Cash grants are used to improve house structures. Many of the recipients in Bangladesh invested part of their cash grant in strengthening their houses and secure their household assets.
Ms. Anguri, 40, lives with her husband and two daughters on a char island of the Jamuna River. With the cash she received through the anticipatory actions ahead of floods, she bought food for her family and reinforced the roof and walls of their house. This helped to protect the house from being damaged in this and future floods, meaning less investment will be required in the future.

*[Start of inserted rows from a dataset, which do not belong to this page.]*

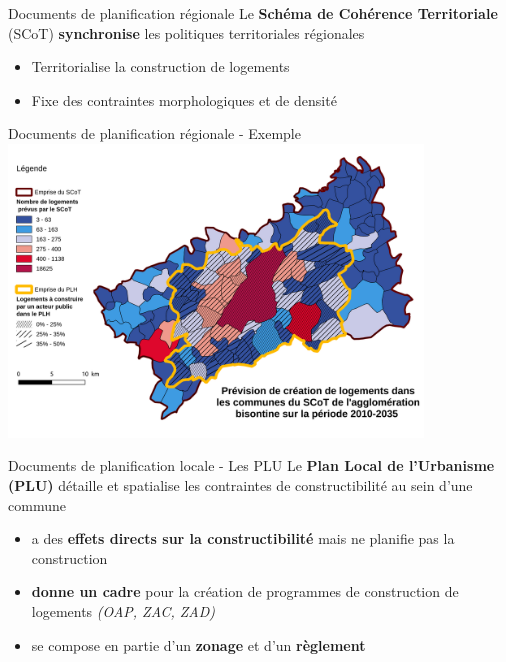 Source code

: \documentclass[xcolor=table]{beamer}
\begin{document}
\begin{frame}{Documents de planification régionale}
Le \textbf{Schéma de Cohérence Territoriale} (SCoT) \textbf{synchronise} les politiques territoriales régionales
\begin{itemize}
\item Territorialise la construction de logements
\item Fixe des contraintes morphologiques et de densité
\end{itemize}
\end{frame}

\begin{frame}{Documents de planification régionale - Exemple}
\includegraphics[width=11cm]{cartes/prevision-plh.png}
\end{frame}

\begin{frame}{Documents de planification locale - Les PLU}
Le \textbf{Plan Local de l’Urbanisme (PLU)} détaille et spatialise les contraintes de constructibilité au sein d’une commune
\begin{itemize}
\item a des \textbf{effets directs sur la constructibilité} mais ne planifie pas la construction 
\item \textbf{donne un cadre} pour la création de programmes de construction de logements \textit{(OAP, ZAC, ZAD)}
\item se compose en partie d'un \textbf{zonage} et d'un \textbf{règlement}
\end{itemize}
\end{frame}	
\end{document}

Beneficiaries use cash to create community resources. The evaluation also demonstrated that some cash recipients invested their money to create resources that not only helped them, but also their neighbours. Often, these tackled longstanding issues.
Mr Hoque, 55, has no fixed income. After receiving 4,500 BDT (46 euros) as a cash grant ahead of floods, he bought enough food for a week, which was an urgent need at that time. But during a flood, sources of drinking water often get contaminated due to inundation. Aware of this, he invested 3,000 BDT (31 euros) in installing a tube well with a raised platform. This is now a source of drinking water not only for his family, but also for his neighbours.
How does anticipatory action contribute to policy frameworks for building resilience?
These examples highlight how anticipatory action can build resilience at the household and community levels. But this approach – when applied at scale – could also contribute to achieving the commitments mandated under numerous global and regional policy frameworks that aim to build people’s resilience in the face of disasters. For example, Target G of the Sendai Framework for Disaster Risk Reduction 2015 - 2030 aims to “substantially increase the availability of and access to multi-hazard early warning systems”, as well as increase “understanding [of] disaster risk” and “investing in disaster risk reduction for resilience”; these are all key ambitions of anticipatory action as well. Anticipatory action can also contribute to Target A (“substantially reduce global disaster mortality”) and Target B (“substantially reduce the number of affected people”).
Indeed, anticipatory action is already being explicitly listed in some regional frameworks that seek to build resilience. For example, in the ASEAN Framework on Anticipatory Action in Disaster Management, anticipatory action is mandated as a way to “[secure] a climate-resilient future” for the Association of Southeast Asian Nations (ASEAN).
The way forward
The evidence from Bangladesh indicates that anticipatory action can build the resilience of vulnerable households and communities; as such, it is an investment in a more resilient future. However, it is based on limited research. More studies are needed to produce empirical evidence in this area. These should capture the direct impacts (e.g., support for livelihoods and livelihood assets) and longer-term indirect impacts (e.g., the evacuation of moveable assets, leading to less damage and fewer losses) of anticipatory action.